Bugs, frame drops, and crashes, oh my!

Let’s start with the easiest one to quantify. Performance, bugs, and crashes. On release, Elden Ring was plagued with a massive number of issues. After several performance patches, it is now only plagued with a large number of problems. Playing offline, the game still crashes a ridiculous amount. I was streaming my playthrough for a while. Quite a few of those streams ended when the game crashed, and I couldn’t be bothered to restart it.

If you’re wondering “How bad can it be?” here’s a horror story from a friend. He had beaten most of the game, and gotten to the gate instead of the final boss. He also recently had a kid, and decided to be a responsible parent, and do the last fight later. He went to bed, woke up the next, and found that whenever he tried to load his 60 hour save file, the game would instantly crash.

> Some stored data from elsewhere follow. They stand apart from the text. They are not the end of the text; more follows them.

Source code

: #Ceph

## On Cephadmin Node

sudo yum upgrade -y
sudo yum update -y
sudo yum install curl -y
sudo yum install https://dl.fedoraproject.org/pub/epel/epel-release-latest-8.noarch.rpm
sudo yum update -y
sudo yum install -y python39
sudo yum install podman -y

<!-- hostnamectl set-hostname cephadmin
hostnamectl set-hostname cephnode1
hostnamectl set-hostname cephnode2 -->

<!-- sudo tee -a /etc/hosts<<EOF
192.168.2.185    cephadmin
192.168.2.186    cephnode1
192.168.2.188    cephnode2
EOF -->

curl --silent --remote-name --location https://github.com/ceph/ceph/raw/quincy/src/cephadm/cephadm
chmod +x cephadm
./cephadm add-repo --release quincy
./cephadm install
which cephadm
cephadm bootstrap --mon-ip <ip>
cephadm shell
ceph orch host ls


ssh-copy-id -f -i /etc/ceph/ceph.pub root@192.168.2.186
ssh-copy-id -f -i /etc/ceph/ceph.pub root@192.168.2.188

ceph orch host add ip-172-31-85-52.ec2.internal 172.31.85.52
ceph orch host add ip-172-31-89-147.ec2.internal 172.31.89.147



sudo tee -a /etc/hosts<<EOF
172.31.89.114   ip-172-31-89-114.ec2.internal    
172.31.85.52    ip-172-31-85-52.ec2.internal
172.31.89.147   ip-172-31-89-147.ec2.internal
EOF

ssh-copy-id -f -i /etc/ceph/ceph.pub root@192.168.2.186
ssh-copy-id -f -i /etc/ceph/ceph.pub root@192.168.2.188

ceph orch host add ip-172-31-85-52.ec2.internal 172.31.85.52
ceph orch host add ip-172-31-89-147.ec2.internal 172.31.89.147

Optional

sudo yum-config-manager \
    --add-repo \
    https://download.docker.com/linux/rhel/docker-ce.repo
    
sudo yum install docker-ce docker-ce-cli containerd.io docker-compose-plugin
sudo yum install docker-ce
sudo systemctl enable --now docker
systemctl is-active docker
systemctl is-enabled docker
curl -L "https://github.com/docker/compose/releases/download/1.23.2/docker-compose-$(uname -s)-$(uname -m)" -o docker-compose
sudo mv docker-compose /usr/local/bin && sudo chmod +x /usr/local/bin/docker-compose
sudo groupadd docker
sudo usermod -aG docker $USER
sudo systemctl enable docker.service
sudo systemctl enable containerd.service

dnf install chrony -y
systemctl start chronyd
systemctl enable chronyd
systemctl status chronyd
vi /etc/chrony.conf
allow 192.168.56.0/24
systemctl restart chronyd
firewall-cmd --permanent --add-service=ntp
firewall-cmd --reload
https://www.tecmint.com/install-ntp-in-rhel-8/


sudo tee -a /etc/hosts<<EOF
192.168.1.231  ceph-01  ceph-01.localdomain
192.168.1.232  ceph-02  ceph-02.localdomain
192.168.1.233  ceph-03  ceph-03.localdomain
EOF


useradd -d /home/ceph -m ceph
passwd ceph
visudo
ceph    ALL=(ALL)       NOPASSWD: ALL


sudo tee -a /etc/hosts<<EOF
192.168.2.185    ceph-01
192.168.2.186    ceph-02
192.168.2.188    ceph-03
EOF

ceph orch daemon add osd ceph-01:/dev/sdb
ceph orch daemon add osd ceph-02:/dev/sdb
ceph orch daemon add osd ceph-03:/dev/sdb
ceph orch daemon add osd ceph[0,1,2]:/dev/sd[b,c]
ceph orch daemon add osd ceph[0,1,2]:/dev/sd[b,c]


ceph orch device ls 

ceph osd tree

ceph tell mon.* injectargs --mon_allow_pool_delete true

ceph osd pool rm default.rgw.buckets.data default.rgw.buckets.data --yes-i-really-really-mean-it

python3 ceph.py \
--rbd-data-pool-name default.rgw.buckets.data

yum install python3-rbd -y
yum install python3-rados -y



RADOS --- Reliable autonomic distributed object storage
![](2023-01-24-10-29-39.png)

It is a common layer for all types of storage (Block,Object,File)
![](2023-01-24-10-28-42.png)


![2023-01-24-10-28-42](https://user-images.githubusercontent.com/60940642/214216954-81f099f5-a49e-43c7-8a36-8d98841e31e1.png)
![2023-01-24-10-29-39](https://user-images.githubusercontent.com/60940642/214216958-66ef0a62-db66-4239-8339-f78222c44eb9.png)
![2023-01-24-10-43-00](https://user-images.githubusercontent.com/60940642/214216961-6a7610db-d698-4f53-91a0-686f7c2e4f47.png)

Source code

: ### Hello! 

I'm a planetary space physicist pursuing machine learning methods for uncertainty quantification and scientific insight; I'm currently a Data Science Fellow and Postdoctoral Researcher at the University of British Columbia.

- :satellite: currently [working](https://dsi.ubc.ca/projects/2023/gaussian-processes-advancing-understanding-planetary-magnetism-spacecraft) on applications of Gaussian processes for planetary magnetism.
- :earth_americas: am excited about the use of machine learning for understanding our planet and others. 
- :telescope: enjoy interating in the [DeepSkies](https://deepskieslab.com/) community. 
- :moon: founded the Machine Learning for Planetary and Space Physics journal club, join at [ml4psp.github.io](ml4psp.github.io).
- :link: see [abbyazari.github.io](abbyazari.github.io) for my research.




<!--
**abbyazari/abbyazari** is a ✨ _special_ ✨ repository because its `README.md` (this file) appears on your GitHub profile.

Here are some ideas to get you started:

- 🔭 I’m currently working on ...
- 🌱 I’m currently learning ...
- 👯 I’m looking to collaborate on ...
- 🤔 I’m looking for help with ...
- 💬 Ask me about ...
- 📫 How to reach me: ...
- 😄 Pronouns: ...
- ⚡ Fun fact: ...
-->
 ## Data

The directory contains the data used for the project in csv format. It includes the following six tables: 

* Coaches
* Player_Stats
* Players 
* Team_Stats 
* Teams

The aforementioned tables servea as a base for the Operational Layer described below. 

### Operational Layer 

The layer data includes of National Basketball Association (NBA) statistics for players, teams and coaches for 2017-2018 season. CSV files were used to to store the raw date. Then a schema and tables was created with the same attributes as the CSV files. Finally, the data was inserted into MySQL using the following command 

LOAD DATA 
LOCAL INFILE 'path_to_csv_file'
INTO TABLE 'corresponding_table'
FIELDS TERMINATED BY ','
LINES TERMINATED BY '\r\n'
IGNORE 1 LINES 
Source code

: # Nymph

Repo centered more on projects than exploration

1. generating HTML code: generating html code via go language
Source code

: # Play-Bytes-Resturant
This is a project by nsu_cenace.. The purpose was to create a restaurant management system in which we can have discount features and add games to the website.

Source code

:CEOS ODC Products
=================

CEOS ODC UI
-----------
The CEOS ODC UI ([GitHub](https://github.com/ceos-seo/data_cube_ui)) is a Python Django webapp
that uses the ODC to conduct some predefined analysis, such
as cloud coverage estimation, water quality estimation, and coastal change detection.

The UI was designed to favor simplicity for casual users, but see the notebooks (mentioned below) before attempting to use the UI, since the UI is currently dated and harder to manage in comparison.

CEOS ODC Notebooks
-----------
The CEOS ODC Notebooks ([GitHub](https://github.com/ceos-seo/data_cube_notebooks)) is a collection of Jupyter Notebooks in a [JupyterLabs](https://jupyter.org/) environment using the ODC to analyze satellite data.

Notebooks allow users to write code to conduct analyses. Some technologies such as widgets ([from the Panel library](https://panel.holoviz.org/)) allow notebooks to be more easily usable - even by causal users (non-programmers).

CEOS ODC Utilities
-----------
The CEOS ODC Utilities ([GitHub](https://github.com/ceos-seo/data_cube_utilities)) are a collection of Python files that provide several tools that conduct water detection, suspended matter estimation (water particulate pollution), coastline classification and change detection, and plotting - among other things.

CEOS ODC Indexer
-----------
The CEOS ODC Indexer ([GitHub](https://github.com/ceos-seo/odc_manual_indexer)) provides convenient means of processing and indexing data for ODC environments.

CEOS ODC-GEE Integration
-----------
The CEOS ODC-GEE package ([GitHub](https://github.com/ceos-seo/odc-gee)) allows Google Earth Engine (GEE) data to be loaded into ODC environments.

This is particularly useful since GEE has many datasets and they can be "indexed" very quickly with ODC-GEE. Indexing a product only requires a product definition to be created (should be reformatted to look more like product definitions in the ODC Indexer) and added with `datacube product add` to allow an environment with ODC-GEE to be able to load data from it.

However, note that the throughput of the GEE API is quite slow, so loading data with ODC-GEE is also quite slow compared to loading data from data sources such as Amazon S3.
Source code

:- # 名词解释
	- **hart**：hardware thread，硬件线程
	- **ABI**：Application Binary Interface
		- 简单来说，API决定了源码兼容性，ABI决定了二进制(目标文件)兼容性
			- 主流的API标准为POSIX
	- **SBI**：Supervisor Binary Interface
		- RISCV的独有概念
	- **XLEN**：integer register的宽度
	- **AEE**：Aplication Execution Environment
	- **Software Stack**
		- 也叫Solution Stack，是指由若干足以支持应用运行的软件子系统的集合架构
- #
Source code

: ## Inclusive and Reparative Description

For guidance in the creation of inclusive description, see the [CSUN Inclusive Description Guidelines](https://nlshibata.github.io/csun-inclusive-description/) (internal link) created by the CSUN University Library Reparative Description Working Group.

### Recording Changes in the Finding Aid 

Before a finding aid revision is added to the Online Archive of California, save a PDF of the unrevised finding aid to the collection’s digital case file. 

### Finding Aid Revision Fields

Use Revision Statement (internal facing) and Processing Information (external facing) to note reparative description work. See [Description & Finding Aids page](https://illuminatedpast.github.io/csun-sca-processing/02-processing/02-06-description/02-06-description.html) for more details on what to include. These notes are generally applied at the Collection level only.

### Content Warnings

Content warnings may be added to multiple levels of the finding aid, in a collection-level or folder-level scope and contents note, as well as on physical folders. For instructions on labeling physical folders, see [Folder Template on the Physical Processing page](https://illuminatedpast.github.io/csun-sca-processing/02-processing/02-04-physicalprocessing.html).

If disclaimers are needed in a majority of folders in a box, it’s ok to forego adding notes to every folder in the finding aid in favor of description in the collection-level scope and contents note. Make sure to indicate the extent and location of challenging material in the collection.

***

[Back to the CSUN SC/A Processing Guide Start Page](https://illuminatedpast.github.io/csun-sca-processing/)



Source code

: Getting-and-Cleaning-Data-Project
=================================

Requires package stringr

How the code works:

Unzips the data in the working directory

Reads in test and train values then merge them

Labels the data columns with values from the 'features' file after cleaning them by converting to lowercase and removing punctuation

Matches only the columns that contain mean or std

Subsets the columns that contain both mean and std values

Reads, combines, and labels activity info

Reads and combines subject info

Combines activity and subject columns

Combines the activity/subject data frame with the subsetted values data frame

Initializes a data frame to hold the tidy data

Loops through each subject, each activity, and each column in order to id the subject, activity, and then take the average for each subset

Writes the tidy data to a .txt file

A patch did eventually fix this, but still.

Content Re-Use

When From Software makes games, they re-use assets from their previous games. This can include enemies, weapons, textures, what have you. And it’s fine, and not what I’m about to complain about here.

What I’m complaining about here is specifically the parts of the game that re-use the EXACT same boss fights. While I’ve generally tried to avoid spoilers, a large portion of the game focuses around reaching and taking down 5 larger enemies. Of these 5, four are incredible experiences, with incredible design and weight to them.

The 5th is a reskin/remix of an earlier boss in the game. It’s an incredible build-up for a massive let down.

And it’s not the only area guilty of this. There’s one mini-boss I’ve seen 3 times so far, and while the area you fight it in changes, it still feels fairly dull to reach the pinnacle of a brand new area, and see something you’ve found before. In general, I’d say the mid game area feels much weaker in this respect.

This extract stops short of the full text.